─── Data

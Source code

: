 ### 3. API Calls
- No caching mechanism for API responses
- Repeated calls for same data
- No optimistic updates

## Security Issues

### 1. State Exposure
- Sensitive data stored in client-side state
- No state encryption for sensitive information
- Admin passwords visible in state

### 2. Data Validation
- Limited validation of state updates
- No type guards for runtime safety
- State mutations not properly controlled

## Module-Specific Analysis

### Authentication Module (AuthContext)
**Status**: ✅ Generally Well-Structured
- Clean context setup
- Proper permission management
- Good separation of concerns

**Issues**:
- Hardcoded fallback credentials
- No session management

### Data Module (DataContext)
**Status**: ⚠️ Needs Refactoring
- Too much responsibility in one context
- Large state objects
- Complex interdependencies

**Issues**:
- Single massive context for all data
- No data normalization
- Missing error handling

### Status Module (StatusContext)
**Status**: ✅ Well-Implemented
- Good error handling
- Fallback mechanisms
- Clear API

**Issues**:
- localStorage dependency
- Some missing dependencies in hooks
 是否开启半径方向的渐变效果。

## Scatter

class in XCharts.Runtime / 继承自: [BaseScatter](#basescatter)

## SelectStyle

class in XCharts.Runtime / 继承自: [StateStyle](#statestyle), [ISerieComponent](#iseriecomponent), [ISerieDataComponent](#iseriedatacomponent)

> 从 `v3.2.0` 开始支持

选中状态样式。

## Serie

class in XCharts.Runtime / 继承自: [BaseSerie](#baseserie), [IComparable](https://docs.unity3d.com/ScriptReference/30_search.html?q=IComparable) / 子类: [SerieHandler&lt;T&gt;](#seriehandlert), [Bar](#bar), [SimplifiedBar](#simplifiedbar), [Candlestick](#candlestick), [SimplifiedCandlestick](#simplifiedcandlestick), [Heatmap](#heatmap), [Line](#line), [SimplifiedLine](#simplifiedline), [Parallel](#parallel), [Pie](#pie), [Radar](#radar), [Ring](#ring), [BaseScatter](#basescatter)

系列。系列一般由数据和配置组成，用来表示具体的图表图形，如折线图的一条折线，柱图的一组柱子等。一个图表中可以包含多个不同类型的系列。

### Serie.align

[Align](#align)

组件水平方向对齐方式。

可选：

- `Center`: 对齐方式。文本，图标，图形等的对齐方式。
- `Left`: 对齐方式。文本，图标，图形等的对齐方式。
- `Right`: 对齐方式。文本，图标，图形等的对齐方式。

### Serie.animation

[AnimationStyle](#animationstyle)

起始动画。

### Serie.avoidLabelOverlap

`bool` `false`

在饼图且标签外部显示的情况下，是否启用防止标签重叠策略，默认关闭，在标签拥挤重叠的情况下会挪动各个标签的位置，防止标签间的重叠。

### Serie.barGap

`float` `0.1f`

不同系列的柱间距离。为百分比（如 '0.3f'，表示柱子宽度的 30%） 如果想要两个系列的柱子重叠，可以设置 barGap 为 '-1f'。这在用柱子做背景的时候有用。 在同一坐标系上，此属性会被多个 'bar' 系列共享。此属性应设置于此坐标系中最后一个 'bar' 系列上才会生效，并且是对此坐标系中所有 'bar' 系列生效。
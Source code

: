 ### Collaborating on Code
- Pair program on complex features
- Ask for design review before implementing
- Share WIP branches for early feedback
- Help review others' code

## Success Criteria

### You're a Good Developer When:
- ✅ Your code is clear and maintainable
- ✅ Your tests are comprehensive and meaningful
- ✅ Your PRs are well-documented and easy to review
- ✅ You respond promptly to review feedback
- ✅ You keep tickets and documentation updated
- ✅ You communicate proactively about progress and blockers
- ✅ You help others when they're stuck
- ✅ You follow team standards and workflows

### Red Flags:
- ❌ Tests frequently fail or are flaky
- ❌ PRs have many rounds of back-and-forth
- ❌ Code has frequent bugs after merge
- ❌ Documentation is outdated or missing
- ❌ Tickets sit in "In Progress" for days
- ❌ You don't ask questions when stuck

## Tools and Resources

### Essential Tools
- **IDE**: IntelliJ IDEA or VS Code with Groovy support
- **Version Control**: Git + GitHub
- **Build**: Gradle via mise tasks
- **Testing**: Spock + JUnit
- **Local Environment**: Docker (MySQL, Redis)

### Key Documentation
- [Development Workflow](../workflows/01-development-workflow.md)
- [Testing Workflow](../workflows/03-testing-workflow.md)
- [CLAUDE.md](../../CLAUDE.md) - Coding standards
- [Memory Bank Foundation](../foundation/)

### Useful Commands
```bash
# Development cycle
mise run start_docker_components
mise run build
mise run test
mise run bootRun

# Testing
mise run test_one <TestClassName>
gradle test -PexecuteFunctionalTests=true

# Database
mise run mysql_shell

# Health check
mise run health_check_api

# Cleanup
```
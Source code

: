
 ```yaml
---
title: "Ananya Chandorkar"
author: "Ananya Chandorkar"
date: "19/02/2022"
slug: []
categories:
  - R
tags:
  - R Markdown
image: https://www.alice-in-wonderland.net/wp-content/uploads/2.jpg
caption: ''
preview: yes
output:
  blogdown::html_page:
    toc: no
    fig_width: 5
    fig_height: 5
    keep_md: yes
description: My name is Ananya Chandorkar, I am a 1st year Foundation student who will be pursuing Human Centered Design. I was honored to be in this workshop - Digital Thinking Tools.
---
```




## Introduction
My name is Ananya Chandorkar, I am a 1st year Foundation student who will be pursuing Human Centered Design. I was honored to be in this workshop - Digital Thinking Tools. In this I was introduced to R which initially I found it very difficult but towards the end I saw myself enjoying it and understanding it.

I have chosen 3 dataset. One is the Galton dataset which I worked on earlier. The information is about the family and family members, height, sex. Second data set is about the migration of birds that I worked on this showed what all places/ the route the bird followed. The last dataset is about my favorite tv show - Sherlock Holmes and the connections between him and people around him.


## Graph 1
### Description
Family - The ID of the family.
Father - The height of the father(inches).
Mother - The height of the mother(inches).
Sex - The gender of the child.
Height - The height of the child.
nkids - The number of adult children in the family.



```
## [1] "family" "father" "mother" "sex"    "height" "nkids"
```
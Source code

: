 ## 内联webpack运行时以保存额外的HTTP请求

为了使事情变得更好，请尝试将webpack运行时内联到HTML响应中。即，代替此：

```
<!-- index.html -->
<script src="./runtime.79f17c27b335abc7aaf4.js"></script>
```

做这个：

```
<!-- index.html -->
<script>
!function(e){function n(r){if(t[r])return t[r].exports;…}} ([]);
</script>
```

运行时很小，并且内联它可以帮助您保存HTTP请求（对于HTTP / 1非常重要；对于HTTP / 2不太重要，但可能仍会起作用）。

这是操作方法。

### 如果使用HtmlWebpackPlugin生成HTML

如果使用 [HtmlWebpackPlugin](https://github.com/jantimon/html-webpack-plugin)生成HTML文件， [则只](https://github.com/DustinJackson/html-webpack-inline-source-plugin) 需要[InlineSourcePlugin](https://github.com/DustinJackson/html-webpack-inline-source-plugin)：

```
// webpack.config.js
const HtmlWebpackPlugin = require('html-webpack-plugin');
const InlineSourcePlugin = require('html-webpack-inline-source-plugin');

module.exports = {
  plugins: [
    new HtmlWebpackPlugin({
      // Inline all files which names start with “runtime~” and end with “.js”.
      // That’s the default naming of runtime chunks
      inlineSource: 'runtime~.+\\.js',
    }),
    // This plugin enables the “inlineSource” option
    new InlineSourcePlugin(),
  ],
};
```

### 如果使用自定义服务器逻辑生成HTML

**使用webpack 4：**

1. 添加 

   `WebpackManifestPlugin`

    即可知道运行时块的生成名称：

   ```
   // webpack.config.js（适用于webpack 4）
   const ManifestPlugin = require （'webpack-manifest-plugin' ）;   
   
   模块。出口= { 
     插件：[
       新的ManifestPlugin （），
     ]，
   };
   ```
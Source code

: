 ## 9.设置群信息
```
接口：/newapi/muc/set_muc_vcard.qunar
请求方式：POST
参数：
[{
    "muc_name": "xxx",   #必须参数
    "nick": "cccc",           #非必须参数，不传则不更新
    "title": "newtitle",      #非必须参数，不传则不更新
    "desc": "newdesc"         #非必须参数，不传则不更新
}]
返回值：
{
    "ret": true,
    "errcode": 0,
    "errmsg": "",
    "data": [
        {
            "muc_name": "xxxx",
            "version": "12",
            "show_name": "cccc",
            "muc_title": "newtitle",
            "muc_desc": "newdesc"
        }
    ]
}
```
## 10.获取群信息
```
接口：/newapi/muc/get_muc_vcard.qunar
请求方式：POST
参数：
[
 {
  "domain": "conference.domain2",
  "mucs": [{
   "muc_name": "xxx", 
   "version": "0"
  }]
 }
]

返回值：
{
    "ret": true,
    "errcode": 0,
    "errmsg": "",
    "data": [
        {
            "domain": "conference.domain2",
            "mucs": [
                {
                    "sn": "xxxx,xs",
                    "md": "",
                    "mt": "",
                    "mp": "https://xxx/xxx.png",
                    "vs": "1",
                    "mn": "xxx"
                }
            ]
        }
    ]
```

──────

**Work instruction:** Your reply should hold every line from the data that contains "which", copied in full.

**Completed task:**
My name is Ananya Chandorkar, I am a 1st year Foundation student who will be pursuing Human Centered Design. I was honored to be in this workshop - Digital Thinking Tools. In this I was introduced to R which initially I found it very difficult but towards the end I saw myself enjoying it and understanding it.
I have chosen 3 dataset. One is the Galton dataset which I worked on earlier. The information is about the family and family members, height, sex. Second data set is about the migration of birds that I worked on this showed what all places/ the route the bird followed. The last dataset is about my favorite tv show - Sherlock Holmes and the connections between him and people around him.
      // Inline all files which names start with “runtime~” and end with “.js”.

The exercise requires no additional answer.